MOSCOW: A United Nations investigation has concluded that an unmanned Georgian reconnaissance aircraft destroyed last month was struck by an air-to-air missile fired from a Russian fighter jet.

The report, which also suggested that Russia's actions call into question its role as a credible peacekeeper in Georgia's territorial disputes, presented the Kremlin with a diplomatic embarrassment over its policy in Abkhazia, a separatist region in western Georgia that receives Russian support, and its statements about its military activities there.

Moreover, the report detailed a degree of military recklessness not previously reported, noting that the fighter plane's "interception took place very close to, or even inside, an international airway" at a time when "civilian aircraft were flying."

The Russian military, which had claimed that all of its pilots were on vacation the day the drone was shot down - and then that an American F-18 shot down the drone - again denied a role in the incident.

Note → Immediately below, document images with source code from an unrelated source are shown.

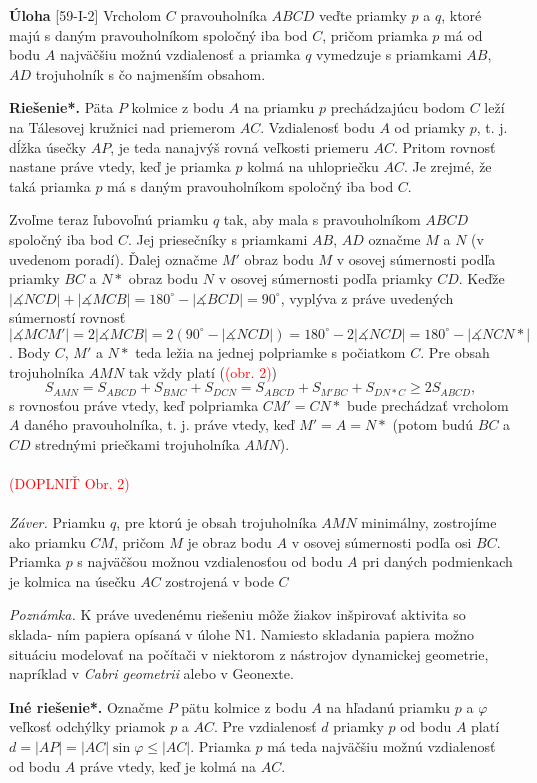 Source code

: \documentclass{article}
\newcommand{\rieh}{\textbf{Riešenie*.} }
\newcommand{\ma}{\measuredangle}
\newcommand\todo[1]{\noindent\textcolor{red}{(#1)}}
\newcommand{\problem}[3]{
  \begin{tcolorbox}[breakable,notitle,boxrule=0pt,colback=light-gray,colframe=light-gray]
    \textbf{Úloha}
    [#1] #2
  \end{tcolorbox}
  \noindent#3
}
\begin{document}
\problem{59-I-2}{
Vrcholom $C$ pravouholníka $ABCD$ veďte priamky $p$ a $q$, ktoré majú s daným pravouholníkom spoločný iba bod $C$, pričom priamka $p$ má od bodu $A$ najväčšiu možnú
vzdialenosť a priamka $q$ vymedzuje s priamkami $AB$, $AD$ trojuholník s čo najmenším obsahom. 
}{
\rieh Päta $P$ kolmice z bodu $A$ na priamku $p$ prechádzajúcu bodom $C$ leží na
Tálesovej kružnici nad priemerom $AC$. Vzdialenosť bodu $A$ od priamky $p$, t. j. dĺžka úsečky $AP$, je teda nanajvýš rovná veľkosti priemeru $AC$. Pritom rovnosť nastane práve vtedy, keď je priamka $p$ kolmá na uhlopriečku $AC$. Je zrejmé, že taká priamka $p$ má s daným pravouholníkom spoločný iba bod $C$.

Zvoľme teraz ľubovoľnú priamku $q$ tak, aby mala s pravouholníkom $ABCD$ spoločný iba bod $C$. Jej priesečníky s priamkami $AB$, $AD$ označme $M$ a $N$ (v uvedenom poradí). Ďalej označme $M'$ obraz bodu $M$ v osovej súmernosti podľa priamky $BC$ a $N*$ obraz bodu $N$ v osovej súmernosti podľa priamky $CD$. Keďže $|\ma NCD| + |\ma MCB|= 180^\circ- |\ma BCD| = 90^\circ$, vyplýva z práve uvedených súmerností rovnosť $|\ma MCM'| = 2|\ma MCB| = 2(90^\circ - |\ma NCD|) = 180^\circ - 2|\ma NCD| = 180^\circ - |\ma NCN* |$. Body $C$, $M'$ a $N*$ teda ležia na jednej polpriamke s počiatkom $C$. Pre obsah trojuholníka $AMN$
tak vždy platí (\todo{obr. 2})
$$S_{AMN}= S_{ABCD} + S_{BMC} + S_{DCN} = S_{ABCD} + S_{M'BC} + S_{DN*C} \geq 2S_{ABCD},$$
s rovnosťou práve vtedy, keď polpriamka $CM'= CN*$ bude prechádzať vrcholom $A$ daného pravouholníka, t. j. práve vtedy, keď $M'= A = N*$ (potom budú $BC$ a $CD$ strednými priečkami trojuholníka $AMN$).\\
\\
\todo{DOPLNIŤ Obr. 2}\\
\\
\textit{Záver.} Priamku $q$, pre ktorú je obsah trojuholníka $AMN$ minimálny, zostrojíme
ako priamku $CM$, pričom $M$ je obraz bodu $A$ v osovej súmernosti podľa osi $BC$.
Priamka $p$ s najväčšou možnou vzdialenosťou od bodu $A$ pri daných podmienkach
je kolmica na úsečku $AC$ zostrojená v bode $C$

\textit{Poznámka.} K práve uvedenému riešeniu môže žiakov inšpirovať aktivita so sklada-
ním papiera opísaná v úlohe N1. Namiesto skladania papiera možno situáciu modelovať
na počítači v niektorom z nástrojov dynamickej geometrie, napríklad v \textit{Cabri geometrii} alebo v {Geonexte}.

\textbf{Iné riešenie*.} Označme $P$ pätu kolmice z bodu $A$ na hľadanú priamku $p$ a $\varphi$ veľkosť odchýlky priamok $p$ a $AC$. Pre vzdialenosť $d$ priamky $p$ od bodu $A$ platí $d = |AP| = |AC| \sin \varphi \leq |AC|$. Priamka $p$ má teda najväčšiu možnú vzdialenosť od bodu $A$ práve vtedy, keď je kolmá na $AC$.

}
\end{document}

But it offered no specific evidence or rebuttals against the finely nuanced accounts and analyses of the flight paths of the drone and the intercepting aircraft, which were prepared by a fact-finding team of military aviation experts and released Monday.

The Georgian foreign minister seized on the report as verification of Russia's lack of neutrality and said the findings would be used to try to remove Russian troops from any peacekeeping role on Georgian soil.

At the center of the report was the fate of an Israeli-made Hermes 450 drone, which on April 20 made a highly unusual video recording of its own destruction in the sky over Abkhazia.

The recording shows a twin-tailed fighter jet bank into view, approach the drone and release a missile that rushes toward the lens, leaving a dense trail of white smoke.

The video ends in a blur as the missile nears the lens and explodes. As part of its earlier denials, Russia had emphatically declared the Georgian video a fake. The investigators concluded otherwise.

By examining the available evidence and interviewing eyewitnesses and participants, and by correlating the radar records, the drone's video and maps of the ground, the fact-finding team "concluded that the video was authentic."

The team also concluded that the attacking plane was either a Russian MiG-29 or Su-27, and that it fired an AA-11 Archer heat-seeking missile, which was detonated near the drone by its internal proximity fuse.

The report suggested that the fighter pilot had flown close enough to the drone to be recorded because he was near airspace used by civilian aircraft and had to avoid using longer-range weapons.

Russia has served as a regional peacekeeper since Georgian and Abkhaz forces entered an uneasy cease-fire in the 1990s. The Russians have at least 2,500 soldiers on the ground under a mandate approved by the Commonwealth of Independent States.

The UN report noted that the use of force by any other party, such as a fighter plane scrambled from Russia, is "fundamentally inconsistent" with Russia's role as a peacekeeper and "undercuts the cease-fire and separation of forces regime." It also raised "possible considerations under international law."

The report also criticized the Georgian government, saying the use of drones over Abkhazia violated the separation of forces agreement and that "this kind of military intelligence-gathering is bound to be interpreted by the Abkhaz side as a precursor to a military operation, particularly in a period of tense relations between the two sides." It noted that the United Nations had notified Georgia on April 7 that the drones violated the cease-fire agreement.

Officials in Abkhazia had claimed that the Abkhaz military had downed the drone with one of the de facto government's L-39 jets, a dated airframe with a single tail fin that is typically used for training and bears little resemblance to the jet seen on the video.

The report made clear that the United Nations did not accept the Abkhaz explanation and that Abkhazia refused to cooperate with investigators.

Sergei Shamba, Abkhazia's foreign minister, said he disagreed with the conclusion that Russia downed the drone. "It does not have any significance to us," he said by telephone. "Let them think whatever they want."

But he welcomed the criticism of Georgia's use of reconnaissance drones.

"We know from this report that Georgia violated the agreements and that the United Nations more than once appealed to Georgia to stop these flights," he said.

Eka Tkeshelashvili, the Georgian foreign minister, said the UN report established at last a point that Georgia has long tried to make: that Russia is not a neutral party in the dispute between Georgia and Abkhazia and should not be allowed a peacekeeping role.

"The need for changing the peacekeeping format is clear," she said by telephone. "Russia has established itself as a participant in the conflict."